The feature of being easier to write than assembly is often seen as the biggest advantage of high-level programming languages. The other benefit that comes with them is portability. With high-level languages, algorithms can be developed independently from the underlying hardware. This allows software to live on once the hardware becomes obsolete.
The compiler was a concept that was met with resistance when it was first introduced. This was at a time when computers were custom-built machines bearing individual names like ENIAC, UNIVAC and Mark I. A time when the global demand for computers was estimated to be around five units by the CEO of IBM. In this scenario, it took a visionary to foresee a future where the number of computers would outgrow the number of programmers and hardware would evolve so much faster than software that a compiler would make sense. One visionary was [Grace Hopper].
The Compiler
Compiled code often runs slower than optimized assembly code. Surprisingly, this wasn’t what got into the way of implementing them. They were regarded as technically impossible. One could think that computer science was at that time too young to fully understand the potential of its subject. One could also conclude that already then it was old enough that its practitioners were set in their beliefs. In this atmosphere, it took a special attitude to turn the idea of programming languages from a challenged concept to one of the most influential technologies of the following decades. The quote “It’s easier to ask forgiveness than it is to get permission.”, which today is used to explain dynamic binding in python, is attributed to her.

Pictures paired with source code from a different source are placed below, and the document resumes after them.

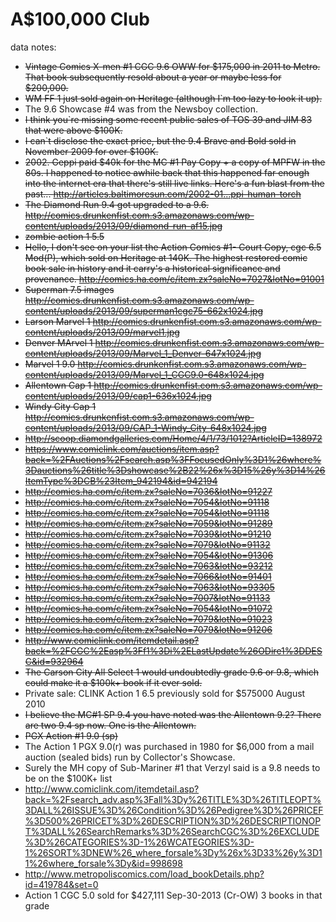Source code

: A$100,000 Club
==========

data notes:

- ~~Vintage Comics X-men #1 CGC 9.6 OWW for $175,000 in 2011 to Metro. That book subsequently resold about a year or maybe less for $200,000.~~
- ~~WM FF 1 just sold again on Heritage (although I`m too lazy to look it up).~~
- The 9.6 Showcase #4 was from the Newsboy collection.
- ~~I think you`re missing some recent public sales of TOS 39 and JIM 83 that were above $100K.~~
- ~~I can`t disclose the exact price, but the 9.4 Brave and Bold sold in November 2009 for over $100K.~~
- ~~2002. Geppi paid $40k for the MC #1 Pay Copy + a copy of MPFW in the 80s. I happened to notice awhile back that this happened far enough into the internet era that there's still live links. Here's a fun blast from the past... http://articles.baltimoresun.com/2002-01...ppi-human-torch~~
-  ~~The Diamond Run 9.4 got upgraded to a 9.6. http://comics.drunkenfist.com.s3.amazonaws.com/wp-content/uploads/2013/09/diamond-run-af15.jpg~~
-  ~~zombie action 1 5.5~~
-  ~~Hello, I don't see on your list the Action Comics #1- Court Copy, cgc 6.5 Mod(P), which sold on Heritage at 140K. The highest restored comic book sale in history and it carry's a historical significance and provenance. http://comics.ha.com/c/item.zx?saleNo=7027&lotNo=91001~~
-  ~~Superman 7.5 images http://comics.drunkenfist.com.s3.amazonaws.com/wp-content/uploads/2013/09/superman1cgc75-662x1024.jpg~~
-  ~~Larson Marvel 1 http://comics.drunkenfist.com.s3.amazonaws.com/wp-content/uploads/2013/09/marvel1.jpg~~
-  ~~Denver MArvel 1 http://comics.drunkenfist.com.s3.amazonaws.com/wp-content/uploads/2013/09/Marvel_1_Denver-647x1024.jpg~~
-  ~~Marvel 1 9.0 http://comics.drunkenfist.com.s3.amazonaws.com/wp-content/uploads/2013/09/Marvel_1_CGC9.0-648x1024.jpg~~
-  ~~Allentown Cap 1 http://comics.drunkenfist.com.s3.amazonaws.com/wp-content/uploads/2013/09/cap1-636x1024.jpg~~
-  ~~Windy City Cap 1 http://comics.drunkenfist.com.s3.amazonaws.com/wp-content/uploads/2013/09/CAP_1-Windy_City-648x1024.jpg~~
-  ~~http://scoop.diamondgalleries.com/Home/4/1/73/1012?ArticleID=138972~~
-  ~~https://www.comiclink.com/auctions/item.asp?back=%2FAuctions%2Fsearch.asp%3FFocusedOnly%3D1%26where%3Dauctions%26title%3Dshowcase%2B22%26x%3D15%26y%3D14%26ItemType%3DCB%23Item_942194&id=942194~~
-  ~~http://comics.ha.com/c/item.zx?saleNo=7036&lotNo=91227~~
-  ~~http://comics.ha.com/c/item.zx?saleNo=7054&lotNo=91118~~
-  ~~http://comics.ha.com/c/item.zx?saleNo=7054&lotNo=91118~~
-  ~~http://comics.ha.com/c/item.zx?saleNo=7059&lotNo=91289~~
-  ~~http://comics.ha.com/c/item.zx?saleNo=7039&lotNo=91210~~
-  ~~http://comics.ha.com/c/item.zx?saleNo=7079&lotNo=91132~~
-  ~~http://comics.ha.com/c/item.zx?saleNo=7054&lotNo=91306~~
-  ~~http://comics.ha.com/c/item.zx?saleNo=7063&lotNo=93212~~
-  ~~http://comics.ha.com/c/item.zx?saleNo=7066&lotNo=91401~~
-  ~~http://comics.ha.com/c/item.zx?saleNo=7063&lotNo=93305~~
-  ~~http://comics.ha.com/c/item.zx?saleNo=7007&lotNo=91133~~
-  ~~http://comics.ha.com/c/item.zx?saleNo=7054&lotNo=91072~~
-  ~~http://comics.ha.com/c/item.zx?saleNo=7079&lotNo=91023~~
-  ~~http://comics.ha.com/c/item.zx?saleNo=7079&lotNo=91206~~
-  ~~http://www.comiclink.com/itemdetail.asp?back=%2FCGC%2Easp%3Ff1%3Di%2ELastUpdate%26ODire1%3DDESC&id=932964~~
- ~~The Carson City All Select 1 would undoubtedly grade 9.6 or 9.8, which could make it a $100k+ book if it ever sold.~~
- Private sale: CLINK Action 1 6.5 previously sold for $575000 August 2010
- ~~I believe the MC#1 SP 9.4 you have noted was the Allentown 9.2? There are two 9.4 sp now. One is the Allentown.~~
- ~~PGX Action #1 9.0 (sp)~~ 
- The Action 1 PGX 9.0(r) was purchased in 1980 for $6,000 from a mail auction (sealed bids) run by Collector's Showcase.
- Surely the MH copy of Sub-Mariner #1 that Verzyl said is a 9.8 needs to be on the $100K+ list
- http://www.comiclink.com/itemdetail.asp?back=%2Fsearch_adv.asp%3Fall%3Dy%26TITLE%3D%26TITLEOPT%3DALL%26ISSUE%3D%26Condition%3D%26Pedigree%3D%26PRICEF%3D500%26PRICET%3D%26DESCRIPTION%3D%26DESCRIPTIONOPT%3DALL%26SearchRemarks%3D%26SearchCGC%3D%26EXCLUDE%3D%26CATEGORIES%3D-1%26WCATEGORIES%3D-1%26SORT%3DNEW%26_where_forsale%3Dy%26x%3D33%26y%3D11%26where_forsale%3Dy&id=998698
- http://www.metropoliscomics.com/load_bookDetails.php?id=419784&set=0
- Action 1 CGC 5.0 sold for $427,111 Sep-30-2013 (Cr-OW) 3 books in that grade
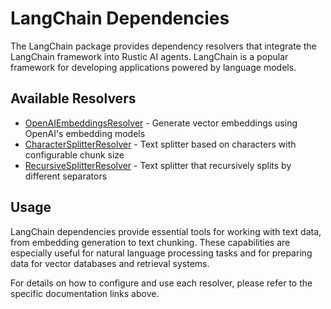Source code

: # LangChain Dependencies

The LangChain package provides dependency resolvers that integrate the LangChain framework into Rustic AI agents. LangChain is a popular framework for developing applications powered by language models.

## Available Resolvers

- [OpenAIEmbeddingsResolver](openai_embeddings.md) - Generate vector embeddings using OpenAI's embedding models
- [CharacterSplitterResolver](character_splitter.md) - Text splitter based on characters with configurable chunk size
- [RecursiveSplitterResolver](recursive_splitter.md) - Text splitter that recursively splits by different separators

## Usage

LangChain dependencies provide essential tools for working with text data, from embedding generation to text chunking. These capabilities are especially useful for natural language processing tasks and for preparing data for vector databases and retrieval systems.

For details on how to configure and use each resolver, please refer to the specific documentation links above. 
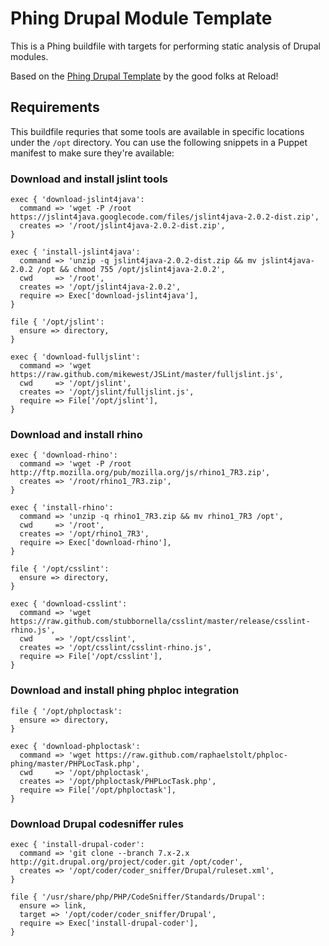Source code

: Phing Drupal Module Template
============================

This is a Phing buildfile with targets for performing static analysis of Drupal modules.

Based on the [Phing Drupal Template](https://github.com/reload/phing-drupal-template) by the good folks at Reload!

Requirements
------------

This buildfile requries that some tools are available in specific locations under the `/opt` directory. You can use the following snippets in a Puppet manifest to make sure they're available:

### Download and install jslint tools

    exec { 'download-jslint4java':
      command => 'wget -P /root https://jslint4java.googlecode.com/files/jslint4java-2.0.2-dist.zip',
      creates => '/root/jslint4java-2.0.2-dist.zip',
    }

    exec { 'install-jslint4java':
      command => 'unzip -q jslint4java-2.0.2-dist.zip && mv jslint4java-2.0.2 /opt && chmod 755 /opt/jslint4java-2.0.2',
      cwd     => '/root',
      creates => '/opt/jslint4java-2.0.2',
      require => Exec['download-jslint4java'],
    }

    file { '/opt/jslint':
      ensure => directory,
    }

    exec { 'download-fulljslint':
      command => 'wget https://raw.github.com/mikewest/JSLint/master/fulljslint.js',
      cwd     => '/opt/jslint',
      creates => '/opt/jslint/fulljslint.js',
      require => File['/opt/jslint'],
    }

### Download and install rhino

    exec { 'download-rhino':
      command => 'wget -P /root http://ftp.mozilla.org/pub/mozilla.org/js/rhino1_7R3.zip',
      creates => '/root/rhino1_7R3.zip',
    }

    exec { 'install-rhino':
      command => 'unzip -q rhino1_7R3.zip && mv rhino1_7R3 /opt',
      cwd     => '/root',
      creates => '/opt/rhino1_7R3',
      require => Exec['download-rhino'],
    }

    file { '/opt/csslint':
      ensure => directory,
    }

    exec { 'download-csslint':
      command => 'wget https://raw.github.com/stubbornella/csslint/master/release/csslint-rhino.js',
      cwd     => '/opt/csslint',
      creates => '/opt/csslint/csslint-rhino.js',
      require => File['/opt/csslint'],
    }

### Download and install phing phploc integration

    file { '/opt/phploctask':
      ensure => directory,
    }

    exec { 'download-phploctask':
      command => 'wget https://raw.github.com/raphaelstolt/phploc-phing/master/PHPLocTask.php',
      cwd     => '/opt/phploctask',
      creates => '/opt/phploctask/PHPLocTask.php',
      require => File['/opt/phploctask'],
    }

### Download Drupal codesniffer rules

    exec { 'install-drupal-coder':
      command => 'git clone --branch 7.x-2.x http://git.drupal.org/project/coder.git /opt/coder',
      creates => '/opt/coder/coder_sniffer/Drupal/ruleset.xml',
    }

    file { '/usr/share/php/PHP/CodeSniffer/Standards/Drupal':
      ensure => link,
      target => '/opt/coder/coder_sniffer/Drupal',
      require => Exec['install-drupal-coder'],
    }
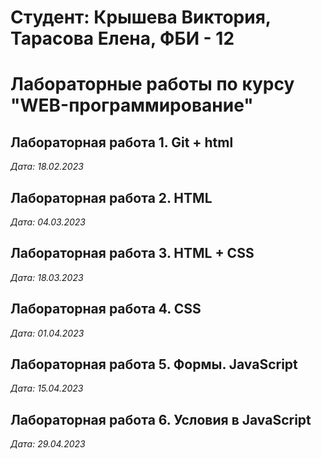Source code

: # Студент: Крышева Виктория, Тарасова Елена, ФБИ - 12

# Лабораторные работы по курсу "WEB-программирование"

## Лабораторная работа 1. Git + html

*Дата: 18.02.2023*

## Лабораторная работа 2. HTML

*Дата: 04.03.2023*

## Лабораторная работа 3. HTML + CSS

*Дата: 18.03.2023*

## Лабораторная работа 4. CSS 

*Дата: 01.04.2023*

## Лабораторная работа 5. Формы. JavaScript

*Дата: 15.04.2023*

## Лабораторная работа 6. Условия в JavaScript

*Дата: 29.04.2023*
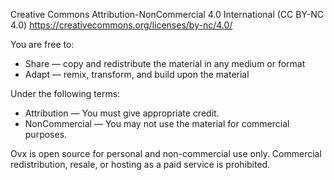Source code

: Creative Commons Attribution-NonCommercial 4.0 International (CC BY-NC 4.0)
https://creativecommons.org/licenses/by-nc/4.0/

You are free to:
- Share — copy and redistribute the material in any medium or format
- Adapt — remix, transform, and build upon the material

Under the following terms:
- Attribution — You must give appropriate credit.
- NonCommercial — You may not use the material for commercial purposes.


Ovx is open source for personal and non-commercial use only.
Commercial redistribution, resale, or hosting as a paid service is prohibited.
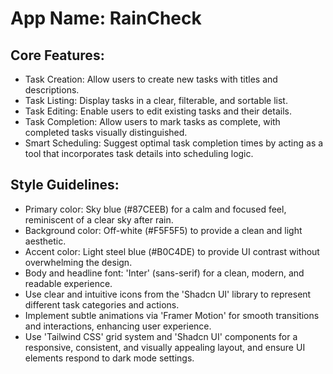# **App Name**: RainCheck

## Core Features:

- Task Creation: Allow users to create new tasks with titles and descriptions.
- Task Listing: Display tasks in a clear, filterable, and sortable list.
- Task Editing: Enable users to edit existing tasks and their details.
- Task Completion: Allow users to mark tasks as complete, with completed tasks visually distinguished.
- Smart Scheduling: Suggest optimal task completion times by acting as a tool that incorporates task details into scheduling logic.

## Style Guidelines:

- Primary color: Sky blue (#87CEEB) for a calm and focused feel, reminiscent of a clear sky after rain.
- Background color: Off-white (#F5F5F5) to provide a clean and light aesthetic.
- Accent color: Light steel blue (#B0C4DE) to provide UI contrast without overwhelming the design.
- Body and headline font: 'Inter' (sans-serif) for a clean, modern, and readable experience.
- Use clear and intuitive icons from the 'Shadcn UI' library to represent different task categories and actions.
- Implement subtle animations via 'Framer Motion' for smooth transitions and interactions, enhancing user experience.
- Use 'Tailwind CSS' grid system and 'Shadcn UI' components for a responsive, consistent, and visually appealing layout, and ensure UI elements respond to dark mode settings.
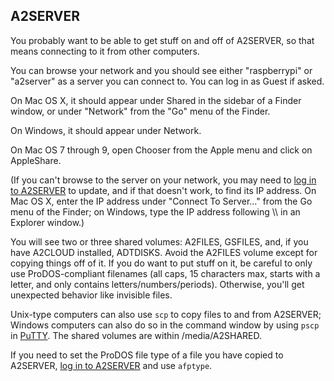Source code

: ## A2SERVER

You probably want to be able to get stuff on and off of A2SERVER, so that
means connecting to it from other computers.

You can browse your network and you should see either \"raspberrypi\" or
\"a2server\" as a server you can connect to. You can log in as Guest if asked.

On Mac OS X, it should appear under Shared in the sidebar of a Finder window,
or under \"Network\" from the \"Go\" menu of the Finder.

On Windows, it should appear under Network.

On Mac OS 7 through 9, open Chooser from the Apple menu and click on
AppleShare.

(If you can\'t browse to the server on your network, you may need to [log in
to A2SERVER](a2server_commands.md) to update, and if that doesn\'t work, to
find its IP address. On Mac OS X, enter the IP address under \"Connect To
Server...\" from the Go menu of the Finder; on Windows, type the IP address
following \\\\ in an Explorer window.)

You will see two or three shared volumes: A2FILES, GSFILES, and, if you have
A2CLOUD installed, ADTDISKS. Avoid the A2FILES volume except for copying
things off of it. If you do want to put stuff on it, be careful to only use
ProDOS-compliant filenames (all caps, 15 characters max, starts with a letter,
and only contains letters/numbers/periods). Otherwise, you\'ll get unexpected
behavior like invisible files.

Unix-type computers can also use `scp` to copy files to and from A2SERVER;
Windows computers can also do so in the command window by using `pscp` in
[PuTTY][1]. The shared volumes are within /media/A2SHARED.

If you need to set the ProDOS file type of a file you have copied to A2SERVER,
[log in to A2SERVER](a2server_commands.md) and use `afptype`.


[1]: http://www.chiark.greenend.org.uk/~sgtatham/putty/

Although a pioneer, [Hopper] wasn’t that far ahead of the curve. [Alick Glennie] developed another compiler in the same year as she did. [Glennie]’s ‘autocode’ compiler was much less successful than [Hopper]’s A-0 which should later evolve into COBOL — the Common Business-Oriented Language. There are two probable reasons for this. Autocode was relatively close to machine code and tailored to the British Mark 1 computer at the University of Manchester- portability was not part of its design.
The second reason is that [Hopper] explicitly wanted her languages to provide enough abstraction to allow more people access to the power of computing. In an Interview from 1980, she identifies two distinct groups among the early users of computers: mathematicians and people interested in data processing. She found the data processors to be word-centric in their thinking as opposed to the symbolic approach of the mathematicians. Developing the first compiled language was in her case intended to make computers useful to a bigger audience. COBOL was aimed at business applications in an era where computers were a mostly military and academic affair.
The Person
The list of outstanding achievements in her life is long. [Grace Hopper] had been the first woman to receive a Ph.D. in mathematics at Yale. Which is even more impressive as she didn’t want to study mathematics in the first place. She entered the Navy after the attack on Pearl Harbour and had to retire three times before they finally let her go in 1986. Yale has named one of its residential colleges after her. This puts another quote of hers into perspective:
“If you ask me what accomplishment I’m most proud of, the answer would be all the young people I’ve trained over the years; that’s more important than writing the first compiler.”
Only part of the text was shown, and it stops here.